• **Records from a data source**
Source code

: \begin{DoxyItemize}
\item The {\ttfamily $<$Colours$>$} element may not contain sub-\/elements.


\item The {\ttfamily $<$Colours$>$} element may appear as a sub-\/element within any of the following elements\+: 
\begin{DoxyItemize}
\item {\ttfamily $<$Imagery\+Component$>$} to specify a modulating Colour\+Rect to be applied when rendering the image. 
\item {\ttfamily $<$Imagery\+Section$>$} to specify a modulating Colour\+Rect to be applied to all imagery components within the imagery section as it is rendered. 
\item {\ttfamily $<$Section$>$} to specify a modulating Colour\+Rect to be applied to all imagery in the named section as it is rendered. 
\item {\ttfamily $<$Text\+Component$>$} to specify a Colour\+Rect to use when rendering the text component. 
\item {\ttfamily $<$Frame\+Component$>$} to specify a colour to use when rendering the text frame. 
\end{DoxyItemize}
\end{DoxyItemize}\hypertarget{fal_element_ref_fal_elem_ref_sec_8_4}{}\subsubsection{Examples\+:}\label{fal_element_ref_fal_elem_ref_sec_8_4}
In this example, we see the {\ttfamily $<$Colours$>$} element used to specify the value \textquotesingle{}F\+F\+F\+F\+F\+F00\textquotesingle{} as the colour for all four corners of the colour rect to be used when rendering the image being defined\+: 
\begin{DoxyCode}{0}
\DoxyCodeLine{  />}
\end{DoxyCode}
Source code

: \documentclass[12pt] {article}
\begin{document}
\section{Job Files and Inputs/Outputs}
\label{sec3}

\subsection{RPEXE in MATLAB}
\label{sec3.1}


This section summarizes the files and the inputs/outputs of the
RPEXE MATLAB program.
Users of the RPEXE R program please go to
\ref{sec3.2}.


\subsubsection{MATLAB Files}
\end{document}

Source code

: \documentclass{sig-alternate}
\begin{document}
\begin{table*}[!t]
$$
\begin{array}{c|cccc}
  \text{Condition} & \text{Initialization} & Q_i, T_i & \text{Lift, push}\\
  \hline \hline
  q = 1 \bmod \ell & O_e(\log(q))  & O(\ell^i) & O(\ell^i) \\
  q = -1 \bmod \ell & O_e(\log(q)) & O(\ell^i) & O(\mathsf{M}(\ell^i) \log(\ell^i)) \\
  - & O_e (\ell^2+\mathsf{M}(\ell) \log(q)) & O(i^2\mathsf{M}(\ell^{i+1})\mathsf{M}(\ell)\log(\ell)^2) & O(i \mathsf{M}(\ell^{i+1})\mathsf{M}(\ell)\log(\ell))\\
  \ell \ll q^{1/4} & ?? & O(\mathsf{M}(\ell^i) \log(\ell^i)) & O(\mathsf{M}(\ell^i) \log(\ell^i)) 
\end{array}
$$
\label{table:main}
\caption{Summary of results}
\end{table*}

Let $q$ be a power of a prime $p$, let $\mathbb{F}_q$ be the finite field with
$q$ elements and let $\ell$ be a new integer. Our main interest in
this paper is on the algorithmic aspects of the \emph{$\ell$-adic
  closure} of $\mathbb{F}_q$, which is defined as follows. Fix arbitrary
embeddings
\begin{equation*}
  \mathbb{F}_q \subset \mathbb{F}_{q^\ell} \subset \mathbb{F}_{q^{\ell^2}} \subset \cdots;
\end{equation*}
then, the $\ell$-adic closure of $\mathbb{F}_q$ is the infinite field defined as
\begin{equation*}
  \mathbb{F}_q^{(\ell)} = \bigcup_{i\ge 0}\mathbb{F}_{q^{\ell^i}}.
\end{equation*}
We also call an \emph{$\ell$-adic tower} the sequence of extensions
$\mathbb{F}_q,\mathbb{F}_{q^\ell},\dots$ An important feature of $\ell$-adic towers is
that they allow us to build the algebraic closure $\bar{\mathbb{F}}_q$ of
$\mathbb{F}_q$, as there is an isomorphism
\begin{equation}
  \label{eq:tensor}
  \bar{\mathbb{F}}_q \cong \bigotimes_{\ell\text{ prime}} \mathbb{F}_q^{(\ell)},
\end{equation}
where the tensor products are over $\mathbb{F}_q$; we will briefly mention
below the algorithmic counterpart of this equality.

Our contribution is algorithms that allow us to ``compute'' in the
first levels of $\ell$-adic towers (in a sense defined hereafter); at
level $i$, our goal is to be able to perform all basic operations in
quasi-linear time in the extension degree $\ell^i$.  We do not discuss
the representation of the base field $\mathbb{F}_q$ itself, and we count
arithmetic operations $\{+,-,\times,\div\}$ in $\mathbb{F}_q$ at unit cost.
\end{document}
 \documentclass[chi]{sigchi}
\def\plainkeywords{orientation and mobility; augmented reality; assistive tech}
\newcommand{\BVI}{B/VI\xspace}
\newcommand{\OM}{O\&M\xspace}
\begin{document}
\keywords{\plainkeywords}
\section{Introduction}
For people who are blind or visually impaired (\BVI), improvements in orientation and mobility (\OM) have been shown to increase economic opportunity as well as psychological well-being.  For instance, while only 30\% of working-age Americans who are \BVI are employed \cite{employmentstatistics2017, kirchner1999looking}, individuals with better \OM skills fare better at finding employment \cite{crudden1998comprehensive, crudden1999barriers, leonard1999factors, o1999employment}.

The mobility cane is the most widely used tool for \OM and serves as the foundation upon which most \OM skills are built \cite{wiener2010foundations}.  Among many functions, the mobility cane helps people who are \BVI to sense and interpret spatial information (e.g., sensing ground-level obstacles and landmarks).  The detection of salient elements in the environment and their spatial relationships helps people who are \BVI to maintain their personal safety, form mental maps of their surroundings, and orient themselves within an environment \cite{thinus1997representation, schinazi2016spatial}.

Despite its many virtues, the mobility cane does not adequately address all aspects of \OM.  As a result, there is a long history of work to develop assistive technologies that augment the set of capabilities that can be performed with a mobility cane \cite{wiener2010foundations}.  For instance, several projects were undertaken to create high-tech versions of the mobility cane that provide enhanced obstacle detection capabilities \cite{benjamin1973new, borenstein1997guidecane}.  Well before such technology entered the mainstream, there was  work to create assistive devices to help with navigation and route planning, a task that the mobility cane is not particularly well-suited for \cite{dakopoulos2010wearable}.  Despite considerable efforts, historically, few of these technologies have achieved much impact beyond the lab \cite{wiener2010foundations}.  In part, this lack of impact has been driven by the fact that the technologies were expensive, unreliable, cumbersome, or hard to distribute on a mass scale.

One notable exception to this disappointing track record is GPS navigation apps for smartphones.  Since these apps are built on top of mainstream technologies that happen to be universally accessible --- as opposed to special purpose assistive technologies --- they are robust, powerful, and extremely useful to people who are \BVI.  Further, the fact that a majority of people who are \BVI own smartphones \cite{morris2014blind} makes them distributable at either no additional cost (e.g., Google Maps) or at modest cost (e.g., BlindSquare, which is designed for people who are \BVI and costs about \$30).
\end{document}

* * *

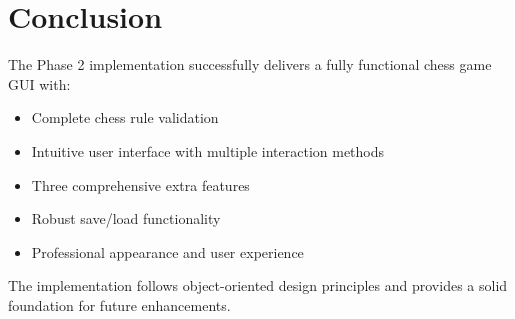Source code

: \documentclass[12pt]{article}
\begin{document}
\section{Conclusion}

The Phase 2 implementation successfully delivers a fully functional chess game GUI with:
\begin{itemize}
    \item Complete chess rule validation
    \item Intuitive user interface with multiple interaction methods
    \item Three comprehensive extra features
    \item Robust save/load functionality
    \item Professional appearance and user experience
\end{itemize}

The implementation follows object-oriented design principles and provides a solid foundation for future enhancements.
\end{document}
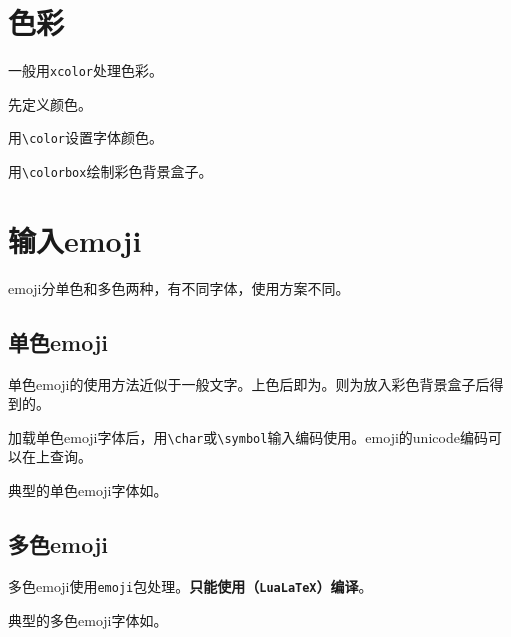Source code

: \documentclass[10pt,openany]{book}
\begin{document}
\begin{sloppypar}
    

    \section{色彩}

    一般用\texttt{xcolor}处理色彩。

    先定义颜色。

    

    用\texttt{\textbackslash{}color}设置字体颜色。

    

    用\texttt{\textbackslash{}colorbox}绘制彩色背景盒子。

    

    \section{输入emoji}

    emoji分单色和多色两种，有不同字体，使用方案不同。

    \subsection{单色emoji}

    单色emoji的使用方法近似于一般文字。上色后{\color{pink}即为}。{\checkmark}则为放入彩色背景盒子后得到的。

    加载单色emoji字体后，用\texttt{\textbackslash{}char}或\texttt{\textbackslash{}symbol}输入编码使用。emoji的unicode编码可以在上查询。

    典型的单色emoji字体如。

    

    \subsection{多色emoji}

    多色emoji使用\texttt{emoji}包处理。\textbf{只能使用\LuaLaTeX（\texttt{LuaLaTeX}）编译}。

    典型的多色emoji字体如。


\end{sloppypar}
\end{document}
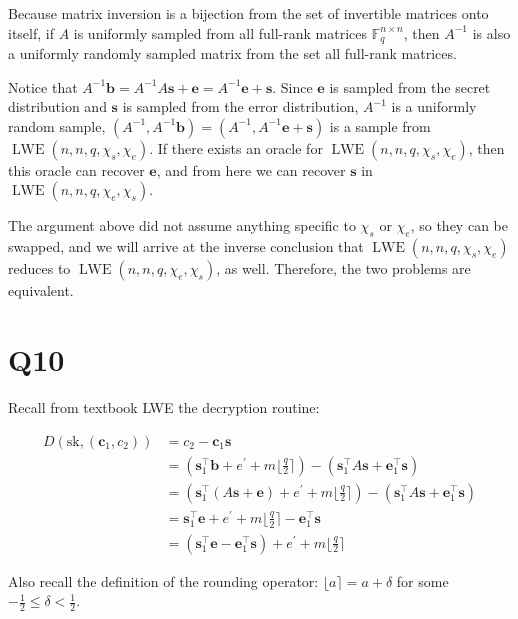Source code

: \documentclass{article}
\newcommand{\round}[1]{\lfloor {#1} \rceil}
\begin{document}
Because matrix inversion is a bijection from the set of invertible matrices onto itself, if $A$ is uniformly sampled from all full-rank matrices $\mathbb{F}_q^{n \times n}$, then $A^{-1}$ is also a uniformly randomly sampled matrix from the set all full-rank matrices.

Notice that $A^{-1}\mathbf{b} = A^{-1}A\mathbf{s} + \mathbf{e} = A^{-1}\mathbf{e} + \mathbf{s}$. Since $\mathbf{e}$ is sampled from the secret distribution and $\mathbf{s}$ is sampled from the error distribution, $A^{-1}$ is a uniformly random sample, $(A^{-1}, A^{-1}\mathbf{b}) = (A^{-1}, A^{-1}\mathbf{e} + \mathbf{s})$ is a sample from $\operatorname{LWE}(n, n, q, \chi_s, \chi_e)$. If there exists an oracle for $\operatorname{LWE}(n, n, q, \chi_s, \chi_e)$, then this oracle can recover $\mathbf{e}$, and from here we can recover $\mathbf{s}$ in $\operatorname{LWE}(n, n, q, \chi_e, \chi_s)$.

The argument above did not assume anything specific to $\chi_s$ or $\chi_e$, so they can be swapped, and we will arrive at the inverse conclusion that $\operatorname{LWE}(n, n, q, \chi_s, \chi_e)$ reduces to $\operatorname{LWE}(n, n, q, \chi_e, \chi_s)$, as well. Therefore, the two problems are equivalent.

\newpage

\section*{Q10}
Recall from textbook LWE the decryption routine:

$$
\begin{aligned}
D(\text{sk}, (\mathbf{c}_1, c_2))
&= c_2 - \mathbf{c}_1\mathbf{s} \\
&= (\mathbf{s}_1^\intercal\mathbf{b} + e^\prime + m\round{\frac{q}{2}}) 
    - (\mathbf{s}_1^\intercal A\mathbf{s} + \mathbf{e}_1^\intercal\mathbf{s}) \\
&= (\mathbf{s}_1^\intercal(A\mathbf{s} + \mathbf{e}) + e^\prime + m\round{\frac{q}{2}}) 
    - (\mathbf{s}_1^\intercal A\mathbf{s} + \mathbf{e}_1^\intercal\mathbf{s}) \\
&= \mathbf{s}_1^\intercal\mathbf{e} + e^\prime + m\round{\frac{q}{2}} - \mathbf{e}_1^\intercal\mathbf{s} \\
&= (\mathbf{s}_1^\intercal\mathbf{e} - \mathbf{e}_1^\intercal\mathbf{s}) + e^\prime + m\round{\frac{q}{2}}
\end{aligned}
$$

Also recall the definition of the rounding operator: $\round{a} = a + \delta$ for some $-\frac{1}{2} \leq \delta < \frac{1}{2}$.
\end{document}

• **Problem**
Among the records above, a stretch begins at the line containing "Users of the RPEXE R program please go to" and ends at the line containing "We also call". Restate that stretch word for word, and nothing else.

• **Output of the task**
Users of the RPEXE R program please go to
\ref{sec3.2}.


\subsubsection{MATLAB Files}
\end{document}

Source code

: \documentclass{sig-alternate}
\begin{document}
\begin{table*}[!t]
$$
\begin{array}{c|cccc}
  \text{Condition} & \text{Initialization} & Q_i, T_i & \text{Lift, push}\\
  \hline \hline
  q = 1 \bmod \ell & O_e(\log(q))  & O(\ell^i) & O(\ell^i) \\
  q = -1 \bmod \ell & O_e(\log(q)) & O(\ell^i) & O(\mathsf{M}(\ell^i) \log(\ell^i)) \\
  - & O_e (\ell^2+\mathsf{M}(\ell) \log(q)) & O(i^2\mathsf{M}(\ell^{i+1})\mathsf{M}(\ell)\log(\ell)^2) & O(i \mathsf{M}(\ell^{i+1})\mathsf{M}(\ell)\log(\ell))\\
  \ell \ll q^{1/4} & ?? & O(\mathsf{M}(\ell^i) \log(\ell^i)) & O(\mathsf{M}(\ell^i) \log(\ell^i)) 
\end{array}
$$
\label{table:main}
\caption{Summary of results}
\end{table*}

Let $q$ be a power of a prime $p$, let $\mathbb{F}_q$ be the finite field with
$q$ elements and let $\ell$ be a new integer. Our main interest in
this paper is on the algorithmic aspects of the \emph{$\ell$-adic
  closure} of $\mathbb{F}_q$, which is defined as follows. Fix arbitrary
embeddings
\begin{equation*}
  \mathbb{F}_q \subset \mathbb{F}_{q^\ell} \subset \mathbb{F}_{q^{\ell^2}} \subset \cdots;
\end{equation*}
then, the $\ell$-adic closure of $\mathbb{F}_q$ is the infinite field defined as
\begin{equation*}
  \mathbb{F}_q^{(\ell)} = \bigcup_{i\ge 0}\mathbb{F}_{q^{\ell^i}}.
\end{equation*}
We also call an \emph{$\ell$-adic tower} the sequence of extensions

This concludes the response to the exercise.